When I was a boy, I took every word from my father's mouth as gospel.
Until he slipped up once and revealed that he didn't actually know everything.

Every Saturday morning, my father would get up early and cook breakfast for the whole family, letting my mom sleep in.
My dad worked his way through college as a short order cook in a diner, so he made excellent pancakes, french toast, etc.
Since I idolized my dad, I decided that one Saturday, I would get up even earlier than my dad, and cook breakfast for everyone too.

Now, I was probably 6 or seven years old, and had never made pancakes before.
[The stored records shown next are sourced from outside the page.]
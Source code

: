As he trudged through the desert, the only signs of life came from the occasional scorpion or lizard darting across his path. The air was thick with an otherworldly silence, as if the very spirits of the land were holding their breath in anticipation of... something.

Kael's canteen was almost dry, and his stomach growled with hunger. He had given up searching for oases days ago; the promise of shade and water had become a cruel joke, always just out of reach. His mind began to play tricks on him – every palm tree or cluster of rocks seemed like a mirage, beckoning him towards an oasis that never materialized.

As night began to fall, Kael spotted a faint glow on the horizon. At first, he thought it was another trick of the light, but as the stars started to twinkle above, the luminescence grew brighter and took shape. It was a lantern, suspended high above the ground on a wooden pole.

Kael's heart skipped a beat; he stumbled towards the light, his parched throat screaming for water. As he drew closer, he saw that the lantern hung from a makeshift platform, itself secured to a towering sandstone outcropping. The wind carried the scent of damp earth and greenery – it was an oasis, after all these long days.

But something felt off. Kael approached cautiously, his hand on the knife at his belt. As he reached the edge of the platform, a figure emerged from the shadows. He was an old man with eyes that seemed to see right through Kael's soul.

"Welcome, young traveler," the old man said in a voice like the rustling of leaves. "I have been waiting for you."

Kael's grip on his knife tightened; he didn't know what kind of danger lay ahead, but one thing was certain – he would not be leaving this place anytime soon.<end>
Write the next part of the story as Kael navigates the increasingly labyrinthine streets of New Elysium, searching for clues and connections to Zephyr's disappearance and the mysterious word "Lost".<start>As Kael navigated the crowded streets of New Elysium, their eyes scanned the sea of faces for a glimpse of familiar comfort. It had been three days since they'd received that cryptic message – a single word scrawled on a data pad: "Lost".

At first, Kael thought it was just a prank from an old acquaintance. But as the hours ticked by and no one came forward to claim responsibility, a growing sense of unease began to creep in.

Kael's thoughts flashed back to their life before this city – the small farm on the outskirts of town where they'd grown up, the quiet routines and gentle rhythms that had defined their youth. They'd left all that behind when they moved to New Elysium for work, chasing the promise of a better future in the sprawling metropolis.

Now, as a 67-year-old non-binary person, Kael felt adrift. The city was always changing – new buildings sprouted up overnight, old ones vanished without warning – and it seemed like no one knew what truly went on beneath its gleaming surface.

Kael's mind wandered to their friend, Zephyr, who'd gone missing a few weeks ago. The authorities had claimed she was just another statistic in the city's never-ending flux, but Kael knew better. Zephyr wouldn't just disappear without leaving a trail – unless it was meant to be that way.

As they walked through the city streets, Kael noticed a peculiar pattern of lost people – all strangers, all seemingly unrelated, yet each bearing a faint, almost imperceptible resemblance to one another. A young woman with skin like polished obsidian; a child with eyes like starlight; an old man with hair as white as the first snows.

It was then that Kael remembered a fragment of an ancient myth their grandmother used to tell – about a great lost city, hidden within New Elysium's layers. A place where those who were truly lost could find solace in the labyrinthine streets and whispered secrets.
I didn't know about Bisquick and other pre-made mixes, so I knew I'd need a recipe.
Friday night I went up to my fahter, pencil and paper in hand, and asked for a recipe for pancakes.
Dad was watching the game on TV and flippantly rattled off "Take 10 cups of flour, a dozen eggs, 1 cup of milk ... etc."
I faithfully wrote down every word.

Saturday morning, I got up early and following my father's "reipe" to the letter proceeded to make DOZENS of the heaviest, most awful tasting pancakes.
It's a miracle those things were even edible.

Once my mother found out exactly WHY I had followed such a ridiculous recipe, she made certain that my father ate a nice big plate full of those pre-historic pancakes!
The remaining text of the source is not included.